(Source texts of formatted documents)
=== Begin Enclosure ===

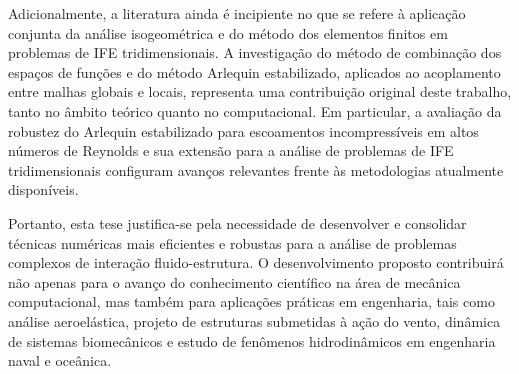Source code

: Adicionalmente, a literatura ainda é incipiente no que se refere à aplicação conjunta da análise isogeométrica e do método dos elementos finitos em problemas de IFE tridimensionais. A investigação do método de combinação dos espaços de funções e do método Arlequin estabilizado, aplicados ao acoplamento entre malhas globais e locais, representa uma contribuição original deste trabalho, tanto no âmbito teórico quanto no computacional. Em particular, a avaliação da robustez do Arlequin estabilizado para escoamentos incompressíveis em altos números de Reynolds e sua extensão para a análise de problemas de IFE tridimensionais configuram avanços relevantes frente às metodologias atualmente disponíveis.
	
Portanto, esta tese justifica-se pela necessidade de desenvolver e consolidar técnicas numéricas mais eficientes e robustas para a análise de problemas complexos de interação fluido-estrutura. O desenvolvimento proposto contribuirá não apenas para o avanço do conhecimento científico na área de mecânica computacional, mas também para aplicações práticas em engenharia, tais como análise aeroelástica, projeto de estruturas submetidas à ação do vento, dinâmica de sistemas biomecânicos e estudo de fenômenos hidrodinâmicos em engenharia naval e oceânica.
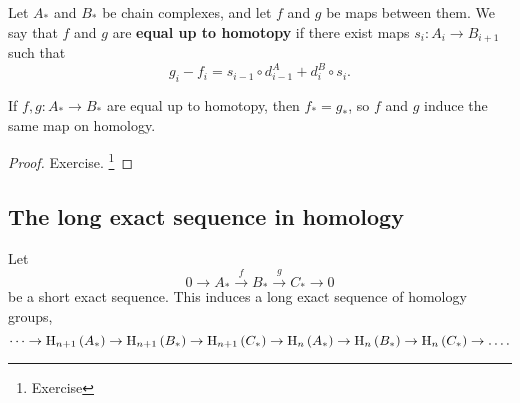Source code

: Let $ A_* $ and $ B_* $ be chain complexes, and let $ f $ and $ g $ be maps between them. We say that $ f $ and $ g $ are \textbf{equal up to homotopy} if there exist maps $ s_i : A_i \to B_{i + 1} $ such that
$$ g_i - f_i = s_{i - 1} \circ d_{i - 1}^A + d_i^B \circ s_i. $$

\begin{proposition}
If $ f, g : A_* \to B_* $ are equal up to homotopy, then $ f_* = g_* $, so $ f $ and $ g $ induce the same map on homology.
\end{proposition}

\begin{proof}
Exercise. \footnote{Exercise}
\end{proof}

\subsection{The long exact sequence in homology}

\begin{proposition}
\label{prop:homologysequence}
Let
$$ 0 \to A_* \xrightarrow{f} B_* \xrightarrow{g} C_* \to 0 $$
be a short exact sequence. This induces a long exact sequence of homology groups,
$$ \dots \to \H_{n + 1}\br{A_*} \to \H_{n + 1}\br{B_*} \to \H_{n + 1}\br{C_*} \to \H_n\br{A_*} \to \H_n\br{B_*} \to \H_n\br{C_*} \to \dots. $$
\end{proposition}


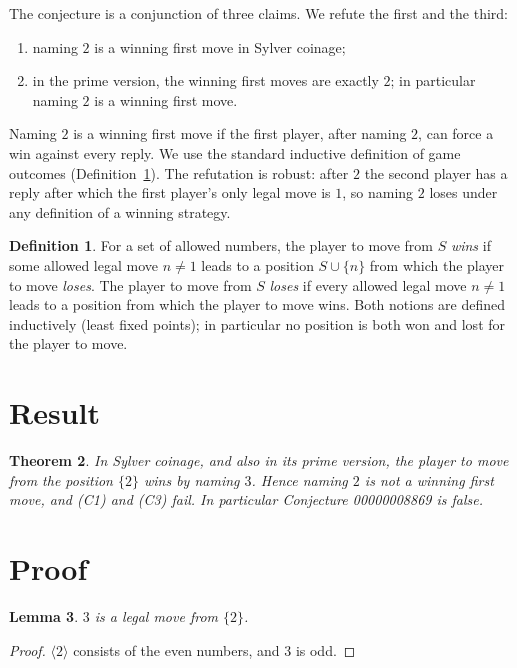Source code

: \documentclass[11pt]{article}
\theoremstyle{plain}
\newtheorem{theorem}{Theorem}
\newtheorem{lemma}[theorem]{Lemma}
\theoremstyle{definition}
\newtheorem{definition}[theorem]{Definition}
\theoremstyle{remark}
\begin{document}
The conjecture is a conjunction of three claims. We refute the first and the third:
\begin{enumerate}
\item[(C1)] naming $2$ is a winning first move in Sylver coinage;
\item[(C3)] in the prime version, the winning first moves are exactly $2$; in
  particular naming $2$ is a winning first move.
\end{enumerate}
Naming $2$ is a winning first move if the first player, after naming $2$, can force a
win against every reply. We use the standard inductive definition of game outcomes
(Definition~\ref{def:outcome}). The refutation is robust: after $2$ the second player
has a reply after which the first player's only legal move is $1$, so naming $2$ loses
under any definition of a winning strategy.

\begin{definition}\label{def:outcome}
For a set of allowed numbers, the player to move from $S$ \emph{wins} if some allowed
legal move $n\ne1$ leads to a position $S\cup\{n\}$ from which the player to move
\emph{loses}. The player to move from $S$ \emph{loses} if every allowed legal move
$n\ne1$ leads to a position from which the player to move wins. Both notions are
defined inductively (least fixed points); in particular no position is both won and
lost for the player to move.
\end{definition}

\section{Result}

\begin{theorem}\label{thm:main}
In Sylver coinage, and also in its prime version, the player to move from the
position $\{2\}$ wins by naming $3$. Hence naming $2$ is not a winning first move, and
(C1) and (C3) fail. In particular Conjecture 00000008869 is false.
\end{theorem}

\section{Proof}

\begin{lemma}\label{lem:legal3}
$3$ is a legal move from $\{2\}$.
\end{lemma}

\begin{proof}
$\langle 2\rangle$ consists of the even numbers, and $3$ is odd.
\end{proof}
\end{document}
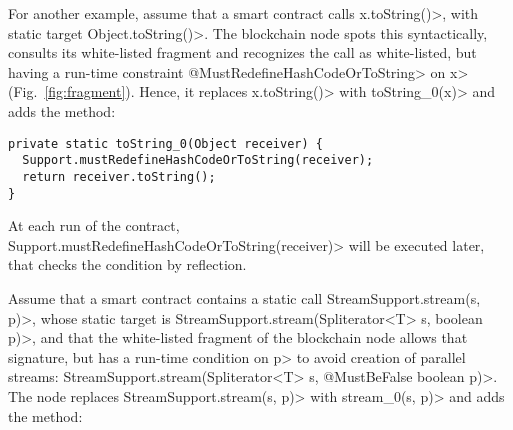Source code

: 

For another example, assume that a smart contract calls
\<x.toString()>, with static target \<Object.toString()>.
The blockchain node spots this syntactically,
consults its white-listed fragment and recognizes the call as
white-listed, but having a run-time constraint \<@MustRedefineHashCodeOrToString> on
\<x> (Fig.~\ref{fig:fragment}).
Hence, it replaces \<x.toString()> with \<toString\_0(x)> and adds
the method:

{\small\begin{verbatim}
private static toString_0(Object receiver) {
  Support.mustRedefineHashCodeOrToString(receiver);
  return receiver.toString();
}
\end{verbatim}}

\noindent
At each run of the contract,
\<Support.mustRedefineHashCodeOrToString(receiver)> will be executed later,
that checks the condition by reflection.

Assume that a smart contract contains a static call
\<StreamSupport.stream(s, p)>, whose static target is
\<StreamSupport.stream(Spliterator$\text{<}$T$\text{>}$ s, boolean p)>,
and that the white-listed fragment of the blockchain node allows that signature,
but has a run-time condition on \<p> to avoid creation of parallel streams:
\<StreamSupport.stream(Spliterator$\text{<}$T$\text{>}$ s, @MustBeFalse boolean p)>.
The node replaces \<StreamSupport.stream(s, p)> with \<stream\_0(s, p)> and adds
the method:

=== End Enclosure ===

> [What the task requires] Please give an exact copy of the lines above, beginning with the line containing "exact sequence in" and running through the line containing "be a short exact", and of no other lines.

> [Reply to the task]
\subsection{The long exact sequence in homology}

\begin{proposition}
\label{prop:homologysequence}
Let
$$ 0 \to A_* \xrightarrow{f} B_* \xrightarrow{g} C_* \to 0 $$
be a short exact sequence. This induces a long exact sequence of homology groups,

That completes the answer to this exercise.